All leadership development is built on the foundation of self-awareness and empathy
As a member of the rising gen living in today’s complex, rapidly changing world, one of the best ways to give yourself every chance to succeed as a leader, both personally and professionally, is to use coaching in two ways. First as a resource- getting yourself a coach along with developing at least one peer coaching relationship in your life. Secondly- see coaching as one style of your own overall leadership toolkit. Coaching will change your life while making you a more effective leader!

I have been a coach for twenty years and have had coaches at several key points in my life. What I have seen and experienced so many times is the coachee, when they feel safe yet challenged, can truly gain a profound insight related to their self-awareness (e.g. I advocate way too much, we use money as an emotional bargaining chip in my family, my being late shouldn’t be about how busy I am, but about how it impacts others). From this insight, this greater awareness, comes the ability to be more effective- to turn these unconscious patterns into conscious choices. This is what good leaders work on; this is the core of leadership development.
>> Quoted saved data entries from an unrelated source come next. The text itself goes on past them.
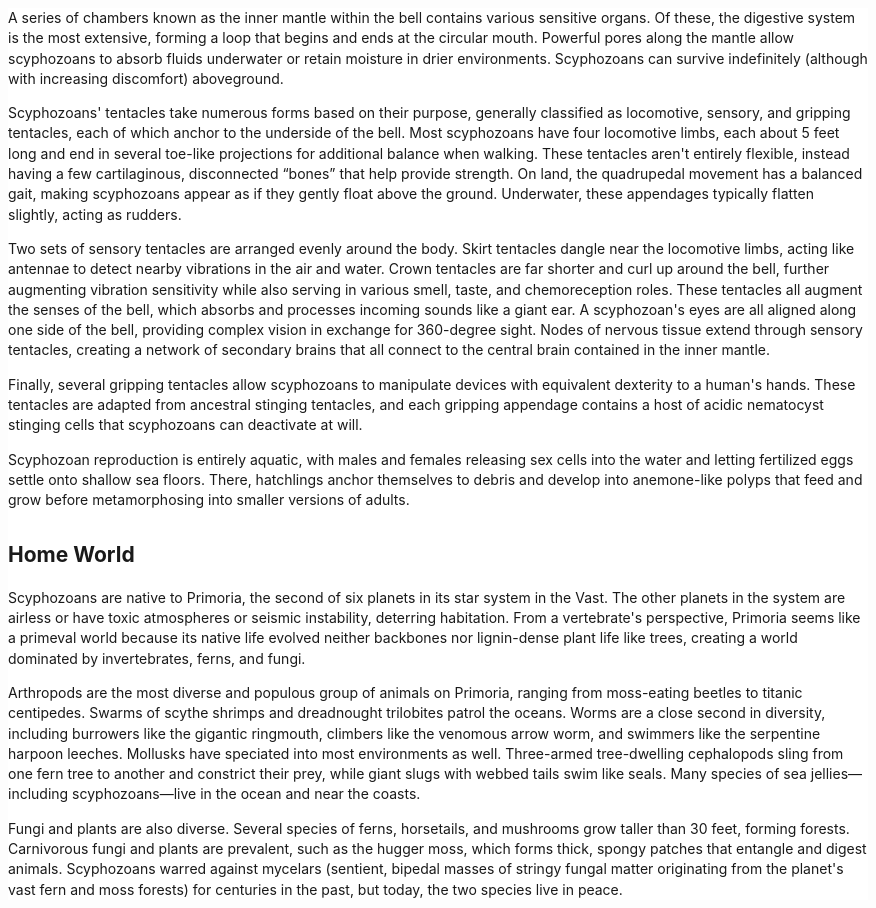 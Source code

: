 A series of chambers known as the inner mantle within the bell contains various sensitive organs. Of these, the digestive system is the most extensive, forming a loop that begins and ends at the circular mouth. Powerful pores along the mantle allow scyphozoans to absorb fluids underwater or retain moisture in drier environments. Scyphozoans can survive indefinitely (although with increasing discomfort) aboveground.

Scyphozoans' tentacles take numerous forms based on their purpose, generally classified as locomotive, sensory, and gripping tentacles, each of which anchor to the underside of the bell. Most scyphozoans have four locomotive limbs, each about 5 feet long and end in several toe-like projections for additional balance when walking. These tentacles aren't entirely flexible, instead having a few cartilaginous, disconnected “bones” that help provide strength. On land, the quadrupedal movement has a balanced gait, making scyphozoans appear as if they gently float above the ground. Underwater, these appendages typically flatten slightly, acting as rudders.

Two sets of sensory tentacles are arranged evenly around the body. Skirt tentacles dangle near the locomotive limbs, acting like antennae to detect nearby vibrations in the air and water. Crown tentacles are far shorter and curl up around the bell, further augmenting vibration sensitivity while also serving in various smell, taste, and chemoreception roles. These tentacles all augment the senses of the bell, which absorbs and processes incoming sounds like a giant ear. A scyphozoan's eyes are all aligned along one side of the bell, providing complex vision in exchange for 360-degree sight. Nodes of nervous tissue extend through sensory tentacles, creating a network of secondary brains that all connect to the central brain contained in the inner mantle.

Finally, several gripping tentacles allow scyphozoans to manipulate devices with equivalent dexterity to a human's hands. These tentacles are adapted from ancestral stinging tentacles, and each gripping appendage contains a host of acidic nematocyst stinging cells that scyphozoans can deactivate at will.

Scyphozoan reproduction is entirely aquatic, with males and females releasing sex cells into the water and letting fertilized eggs settle onto shallow sea floors. There, hatchlings anchor themselves to debris and develop into anemone-like polyps that feed and grow before metamorphosing into smaller versions of adults.

## Home World

Scyphozoans are native to Primoria, the second of six planets in its star system in the Vast. The other planets in the system are airless or have toxic atmospheres or seismic instability, deterring habitation. From a vertebrate's perspective, Primoria seems like a primeval world because its native life evolved neither backbones nor lignin-dense plant life like trees, creating a world dominated by invertebrates, ferns, and fungi.

Arthropods are the most diverse and populous group of animals on Primoria, ranging from moss-eating beetles to titanic centipedes. Swarms of scythe shrimps and dreadnought trilobites patrol the oceans. Worms are a close second in diversity, including burrowers like the gigantic ringmouth, climbers like the venomous arrow worm, and swimmers like the serpentine harpoon leeches. Mollusks have speciated into most environments as well. Three-armed tree-dwelling cephalopods sling from one fern tree to another and constrict their prey, while giant slugs with webbed tails swim like seals. Many species of sea jellies—including scyphozoans—live in the ocean and near the coasts.

Fungi and plants are also diverse. Several species of ferns, horsetails, and mushrooms grow taller than 30 feet, forming forests. Carnivorous fungi and plants are prevalent, such as the hugger moss, which forms thick, spongy patches that entangle and digest animals. Scyphozoans warred against mycelars (sentient, bipedal masses of stringy fungal matter originating from the planet's vast fern and moss forests) for centuries in the past, but today, the two species live in peace.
Let’s look at leadership, what coaching is (and isn’t), and coaching both as a resource as well as a leadership style.
All leadership development is built on the foundation of self-awareness and empathy

You are already leading

If you want to know if you are leading, turn around and see who is following you. In other words, don’t define leadership as some title or pinnacle of success waiting for you in the far-off future. See your leadership development right in front of you as you lead an important conversation with your ideas, lead an effort in your family, or at your temple, or in that charity you volunteer at, or by coaching your daughter’s softball team. To quote one thought leader, Lyndon Rego, “All leadership development is built on the foundation of self-awareness and empathy.” When I ask groups that I work with to list the characteristics of the best leaders they have ever followed, the list is about character, not technical competency. It all starts with how you show up and how you connect with the people you are leading.
A good coach is…anchored in the foundational belief that the wisdom is within you

What is coaching?

Many people think of an athletic coach when they first think of coaching: someone who tells you what to do and how to do it. Another lens through which to view coaching focuses on creating a safe and neutral environment where you can process the stuff going on in your personal and professional life. It might be a conflict with a colleague, a health challenge, a great opportunity, or even your family’s succession plans. The coach, whether they are a peer or a professional, will be there to help you think through your options, challenge your assumptions, refrain from giving specific advice, and stay anchored in the foundational belief that the wisdom is within you. It is difficult to sit down with your spouse, your boss, your employees, or often even a friend and say something like, “I wonder what quitting my job and taking six months off would be like?” If someone has skin in the game, they are prone to react, advocate for their interests, or give advice (an approach most of us overuse). A coach shows up differently and helps you show up differently.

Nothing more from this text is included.